● EXERCISE REQUIREMENTS
Your task is to write out exactly the lines from the line containing "3. **Implement P1" through the end of the records, inclusive at both ends.

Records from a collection
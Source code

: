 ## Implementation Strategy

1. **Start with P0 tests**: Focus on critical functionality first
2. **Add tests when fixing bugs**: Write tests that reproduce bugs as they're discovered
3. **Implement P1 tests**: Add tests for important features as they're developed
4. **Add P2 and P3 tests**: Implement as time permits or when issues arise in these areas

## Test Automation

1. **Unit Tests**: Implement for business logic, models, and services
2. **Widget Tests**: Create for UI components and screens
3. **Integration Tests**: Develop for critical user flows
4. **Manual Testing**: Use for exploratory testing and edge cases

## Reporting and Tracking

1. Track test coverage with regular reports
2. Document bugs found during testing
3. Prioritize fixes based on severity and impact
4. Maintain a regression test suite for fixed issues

● REPLY
3. **Implement P1 tests**: Add tests for important features as they're developed
4. **Add P2 and P3 tests**: Implement as time permits or when issues arise in these areas

## Test Automation

1. **Unit Tests**: Implement for business logic, models, and services
2. **Widget Tests**: Create for UI components and screens
3. **Integration Tests**: Develop for critical user flows
4. **Manual Testing**: Use for exploratory testing and edge cases

## Reporting and Tracking

1. Track test coverage with regular reports
2. Document bugs found during testing
3. Prioritize fixes based on severity and impact
4. Maintain a regression test suite for fixed issues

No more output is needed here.